Once you reach the line containing "## Properties" in the entries below, write out that line and each one after it down to the line containing "[[Back to Model", exactly and with nothing added.

Saved data entries
____________

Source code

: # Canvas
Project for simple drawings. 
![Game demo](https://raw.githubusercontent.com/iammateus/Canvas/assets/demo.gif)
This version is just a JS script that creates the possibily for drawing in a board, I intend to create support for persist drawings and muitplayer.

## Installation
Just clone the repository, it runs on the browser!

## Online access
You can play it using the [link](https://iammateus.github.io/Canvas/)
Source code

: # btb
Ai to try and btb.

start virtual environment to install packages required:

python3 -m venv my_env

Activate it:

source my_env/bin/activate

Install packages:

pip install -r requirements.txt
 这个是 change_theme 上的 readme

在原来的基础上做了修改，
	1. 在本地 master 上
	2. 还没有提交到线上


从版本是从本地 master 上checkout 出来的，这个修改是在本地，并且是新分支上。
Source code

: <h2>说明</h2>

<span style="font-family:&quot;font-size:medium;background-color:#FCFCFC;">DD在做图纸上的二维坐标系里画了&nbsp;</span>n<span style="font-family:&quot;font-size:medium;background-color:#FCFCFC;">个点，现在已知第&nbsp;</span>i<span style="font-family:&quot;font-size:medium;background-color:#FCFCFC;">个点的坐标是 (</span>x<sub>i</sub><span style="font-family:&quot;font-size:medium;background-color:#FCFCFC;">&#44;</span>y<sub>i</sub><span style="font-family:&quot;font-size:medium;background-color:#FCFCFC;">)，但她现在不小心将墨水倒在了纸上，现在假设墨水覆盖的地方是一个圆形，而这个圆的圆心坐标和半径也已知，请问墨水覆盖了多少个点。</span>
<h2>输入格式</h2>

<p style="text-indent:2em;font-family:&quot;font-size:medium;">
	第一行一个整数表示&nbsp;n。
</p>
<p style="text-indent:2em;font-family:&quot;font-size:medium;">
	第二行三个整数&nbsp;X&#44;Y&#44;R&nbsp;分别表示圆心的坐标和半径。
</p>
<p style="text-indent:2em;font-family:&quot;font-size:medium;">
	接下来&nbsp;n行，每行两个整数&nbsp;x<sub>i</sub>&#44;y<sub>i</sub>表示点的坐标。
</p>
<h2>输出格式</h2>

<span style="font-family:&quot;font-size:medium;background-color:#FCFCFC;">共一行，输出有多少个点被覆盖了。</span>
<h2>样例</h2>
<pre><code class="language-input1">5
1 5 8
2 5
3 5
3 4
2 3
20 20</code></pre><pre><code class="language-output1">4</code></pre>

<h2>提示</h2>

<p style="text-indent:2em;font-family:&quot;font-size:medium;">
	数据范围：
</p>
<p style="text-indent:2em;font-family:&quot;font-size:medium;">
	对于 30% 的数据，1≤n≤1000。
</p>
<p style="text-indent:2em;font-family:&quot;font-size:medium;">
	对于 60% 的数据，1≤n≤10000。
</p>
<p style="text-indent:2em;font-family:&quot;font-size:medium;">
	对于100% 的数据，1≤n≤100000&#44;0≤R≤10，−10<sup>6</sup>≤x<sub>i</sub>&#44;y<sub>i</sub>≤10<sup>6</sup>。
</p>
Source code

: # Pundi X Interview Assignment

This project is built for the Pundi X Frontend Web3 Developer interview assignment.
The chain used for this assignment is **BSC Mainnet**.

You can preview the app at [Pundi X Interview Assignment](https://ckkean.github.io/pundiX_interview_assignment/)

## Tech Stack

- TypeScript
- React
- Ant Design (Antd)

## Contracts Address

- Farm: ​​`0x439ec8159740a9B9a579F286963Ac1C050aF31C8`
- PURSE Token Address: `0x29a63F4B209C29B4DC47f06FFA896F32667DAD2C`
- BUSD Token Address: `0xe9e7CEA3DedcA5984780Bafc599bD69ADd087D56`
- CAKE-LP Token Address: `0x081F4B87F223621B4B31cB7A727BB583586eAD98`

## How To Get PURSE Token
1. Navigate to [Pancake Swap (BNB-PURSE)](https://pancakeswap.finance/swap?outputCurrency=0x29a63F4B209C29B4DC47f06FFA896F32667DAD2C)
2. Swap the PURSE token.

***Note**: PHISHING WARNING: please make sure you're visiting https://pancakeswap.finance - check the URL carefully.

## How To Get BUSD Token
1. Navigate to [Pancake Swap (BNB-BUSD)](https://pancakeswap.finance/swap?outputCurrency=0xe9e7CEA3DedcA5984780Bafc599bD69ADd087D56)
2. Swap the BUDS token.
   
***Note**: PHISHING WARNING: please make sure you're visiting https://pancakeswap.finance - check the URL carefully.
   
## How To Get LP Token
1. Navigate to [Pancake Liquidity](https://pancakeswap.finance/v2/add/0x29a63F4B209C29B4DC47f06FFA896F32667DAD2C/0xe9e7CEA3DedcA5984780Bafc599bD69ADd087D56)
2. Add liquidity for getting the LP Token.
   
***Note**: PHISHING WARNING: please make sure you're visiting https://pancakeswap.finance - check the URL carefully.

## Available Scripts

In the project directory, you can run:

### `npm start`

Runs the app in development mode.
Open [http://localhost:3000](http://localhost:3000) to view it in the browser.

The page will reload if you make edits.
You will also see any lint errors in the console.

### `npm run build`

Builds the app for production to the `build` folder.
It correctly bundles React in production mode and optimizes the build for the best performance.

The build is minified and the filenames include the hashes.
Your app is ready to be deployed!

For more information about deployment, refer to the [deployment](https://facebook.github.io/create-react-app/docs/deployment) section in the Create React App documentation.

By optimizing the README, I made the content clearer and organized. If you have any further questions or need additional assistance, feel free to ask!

____________

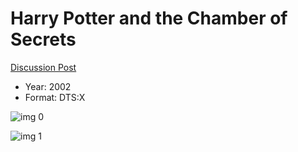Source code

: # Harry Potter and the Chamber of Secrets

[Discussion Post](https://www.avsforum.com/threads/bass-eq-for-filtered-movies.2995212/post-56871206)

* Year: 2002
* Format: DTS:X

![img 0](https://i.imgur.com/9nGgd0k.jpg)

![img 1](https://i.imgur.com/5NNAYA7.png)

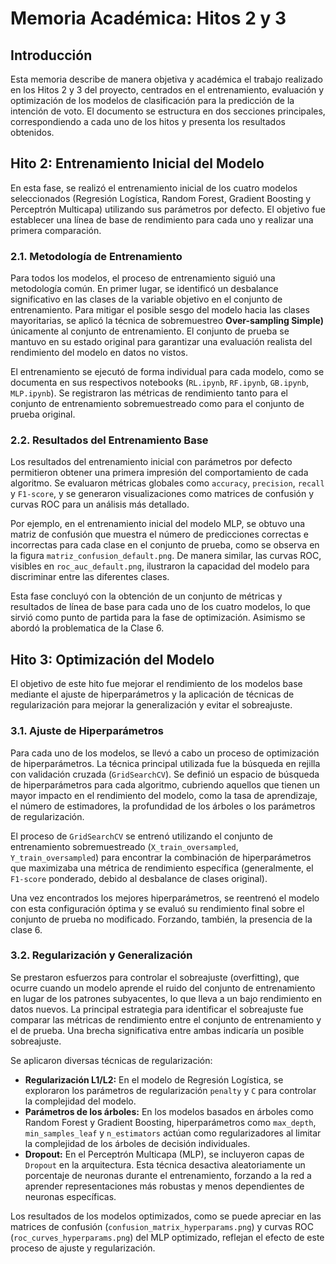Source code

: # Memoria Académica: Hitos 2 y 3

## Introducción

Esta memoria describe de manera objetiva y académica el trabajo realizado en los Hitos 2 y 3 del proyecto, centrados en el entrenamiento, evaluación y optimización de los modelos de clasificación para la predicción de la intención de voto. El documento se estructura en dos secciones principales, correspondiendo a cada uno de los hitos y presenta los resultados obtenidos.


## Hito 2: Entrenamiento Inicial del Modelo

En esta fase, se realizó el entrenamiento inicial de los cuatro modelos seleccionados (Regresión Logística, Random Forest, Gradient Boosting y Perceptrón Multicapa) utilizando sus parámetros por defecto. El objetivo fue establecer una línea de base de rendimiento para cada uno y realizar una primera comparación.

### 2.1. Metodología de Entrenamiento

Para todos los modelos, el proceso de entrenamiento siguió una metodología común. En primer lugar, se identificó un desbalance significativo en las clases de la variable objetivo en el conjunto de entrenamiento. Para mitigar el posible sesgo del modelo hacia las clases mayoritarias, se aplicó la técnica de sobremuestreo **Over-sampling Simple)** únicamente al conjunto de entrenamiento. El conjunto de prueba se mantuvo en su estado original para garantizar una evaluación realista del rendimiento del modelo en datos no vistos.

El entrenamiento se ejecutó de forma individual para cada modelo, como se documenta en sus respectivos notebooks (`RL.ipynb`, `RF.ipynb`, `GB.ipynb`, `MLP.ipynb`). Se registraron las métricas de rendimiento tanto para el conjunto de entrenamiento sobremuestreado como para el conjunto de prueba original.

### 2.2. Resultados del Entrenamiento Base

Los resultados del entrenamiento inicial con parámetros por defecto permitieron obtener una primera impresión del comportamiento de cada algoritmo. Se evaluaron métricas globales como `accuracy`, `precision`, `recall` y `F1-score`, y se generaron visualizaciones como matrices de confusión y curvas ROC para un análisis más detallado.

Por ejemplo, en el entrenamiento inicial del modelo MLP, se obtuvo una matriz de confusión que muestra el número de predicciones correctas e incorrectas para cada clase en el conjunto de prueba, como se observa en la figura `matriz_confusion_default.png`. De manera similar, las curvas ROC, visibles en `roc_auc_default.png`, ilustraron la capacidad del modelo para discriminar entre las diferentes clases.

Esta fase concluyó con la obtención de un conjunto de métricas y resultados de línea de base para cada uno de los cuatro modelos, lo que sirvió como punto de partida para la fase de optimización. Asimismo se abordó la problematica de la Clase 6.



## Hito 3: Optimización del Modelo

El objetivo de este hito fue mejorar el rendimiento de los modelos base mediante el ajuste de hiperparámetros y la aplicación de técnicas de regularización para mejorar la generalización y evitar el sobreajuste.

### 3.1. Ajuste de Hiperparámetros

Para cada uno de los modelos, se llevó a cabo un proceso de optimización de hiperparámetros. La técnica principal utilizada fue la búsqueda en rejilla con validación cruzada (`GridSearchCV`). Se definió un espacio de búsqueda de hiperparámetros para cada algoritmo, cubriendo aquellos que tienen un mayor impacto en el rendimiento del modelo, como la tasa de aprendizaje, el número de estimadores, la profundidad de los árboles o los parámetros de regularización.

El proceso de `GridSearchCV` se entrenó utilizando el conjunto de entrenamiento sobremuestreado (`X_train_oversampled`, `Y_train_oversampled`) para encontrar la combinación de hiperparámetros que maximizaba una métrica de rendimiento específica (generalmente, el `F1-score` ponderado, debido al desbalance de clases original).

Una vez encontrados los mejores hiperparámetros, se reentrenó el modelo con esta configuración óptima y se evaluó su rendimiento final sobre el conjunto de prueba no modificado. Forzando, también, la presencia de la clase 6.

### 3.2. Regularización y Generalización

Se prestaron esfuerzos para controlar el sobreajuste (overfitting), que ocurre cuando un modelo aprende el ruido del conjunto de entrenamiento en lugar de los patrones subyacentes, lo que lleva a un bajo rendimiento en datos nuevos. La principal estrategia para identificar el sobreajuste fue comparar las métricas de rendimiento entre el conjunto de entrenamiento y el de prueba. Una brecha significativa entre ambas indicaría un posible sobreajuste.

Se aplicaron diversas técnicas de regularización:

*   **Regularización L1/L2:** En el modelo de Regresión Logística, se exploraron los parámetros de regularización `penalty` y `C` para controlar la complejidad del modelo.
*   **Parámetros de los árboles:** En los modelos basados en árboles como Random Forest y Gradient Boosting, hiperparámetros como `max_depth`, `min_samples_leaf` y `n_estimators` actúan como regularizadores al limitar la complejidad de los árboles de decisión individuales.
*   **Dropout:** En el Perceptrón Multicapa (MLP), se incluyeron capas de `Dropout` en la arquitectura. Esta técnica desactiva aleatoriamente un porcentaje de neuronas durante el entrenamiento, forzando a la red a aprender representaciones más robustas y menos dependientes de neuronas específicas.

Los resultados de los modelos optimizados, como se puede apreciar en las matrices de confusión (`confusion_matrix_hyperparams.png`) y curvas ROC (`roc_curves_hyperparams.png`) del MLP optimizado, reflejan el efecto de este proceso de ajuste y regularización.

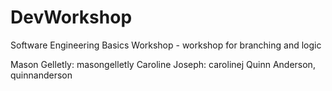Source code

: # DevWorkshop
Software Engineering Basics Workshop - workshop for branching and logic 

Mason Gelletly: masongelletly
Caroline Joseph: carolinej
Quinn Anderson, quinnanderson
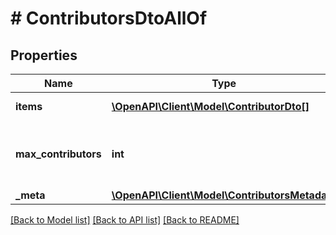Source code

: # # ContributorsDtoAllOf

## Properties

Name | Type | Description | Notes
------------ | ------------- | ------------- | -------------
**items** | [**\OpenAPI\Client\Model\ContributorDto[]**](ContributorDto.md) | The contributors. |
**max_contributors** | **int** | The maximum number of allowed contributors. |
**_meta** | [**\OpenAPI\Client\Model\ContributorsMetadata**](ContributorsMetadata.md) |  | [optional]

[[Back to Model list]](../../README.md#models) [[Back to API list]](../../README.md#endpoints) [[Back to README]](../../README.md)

____________

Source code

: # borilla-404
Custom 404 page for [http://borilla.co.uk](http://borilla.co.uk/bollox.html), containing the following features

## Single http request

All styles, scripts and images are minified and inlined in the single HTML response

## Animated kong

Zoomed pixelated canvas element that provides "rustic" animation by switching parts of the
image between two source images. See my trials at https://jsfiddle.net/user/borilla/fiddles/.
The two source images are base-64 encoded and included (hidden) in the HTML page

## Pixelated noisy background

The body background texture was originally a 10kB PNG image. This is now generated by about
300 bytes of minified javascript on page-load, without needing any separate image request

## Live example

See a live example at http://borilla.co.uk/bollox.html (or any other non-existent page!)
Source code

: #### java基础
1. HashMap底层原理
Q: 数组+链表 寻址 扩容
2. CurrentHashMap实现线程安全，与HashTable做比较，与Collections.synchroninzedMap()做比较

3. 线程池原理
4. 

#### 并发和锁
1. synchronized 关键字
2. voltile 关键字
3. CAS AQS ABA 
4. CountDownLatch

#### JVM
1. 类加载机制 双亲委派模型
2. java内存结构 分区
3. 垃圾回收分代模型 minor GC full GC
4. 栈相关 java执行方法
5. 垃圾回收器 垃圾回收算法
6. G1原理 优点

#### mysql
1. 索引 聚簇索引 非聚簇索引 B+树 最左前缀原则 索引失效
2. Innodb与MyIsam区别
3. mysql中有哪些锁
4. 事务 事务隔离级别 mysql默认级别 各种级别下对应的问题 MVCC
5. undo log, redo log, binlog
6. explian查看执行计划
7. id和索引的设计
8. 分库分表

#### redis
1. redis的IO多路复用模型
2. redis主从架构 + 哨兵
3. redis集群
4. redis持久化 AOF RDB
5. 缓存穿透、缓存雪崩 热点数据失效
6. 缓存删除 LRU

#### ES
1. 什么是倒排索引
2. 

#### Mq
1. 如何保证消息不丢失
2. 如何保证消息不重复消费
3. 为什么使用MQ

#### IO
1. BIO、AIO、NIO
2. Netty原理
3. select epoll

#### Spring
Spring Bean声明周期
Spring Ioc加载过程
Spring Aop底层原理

____________

* Exercise response *
## Properties

Name | Type | Description | Notes
------------ | ------------- | ------------- | -------------
**items** | [**\OpenAPI\Client\Model\ContributorDto[]**](ContributorDto.md) | The contributors. |
**max_contributors** | **int** | The maximum number of allowed contributors. |
**_meta** | [**\OpenAPI\Client\Model\ContributorsMetadata**](ContributorsMetadata.md) |  | [optional]

[[Back to Model list]](../../README.md#models) [[Back to API list]](../../README.md#endpoints) [[Back to README]](../../README.md)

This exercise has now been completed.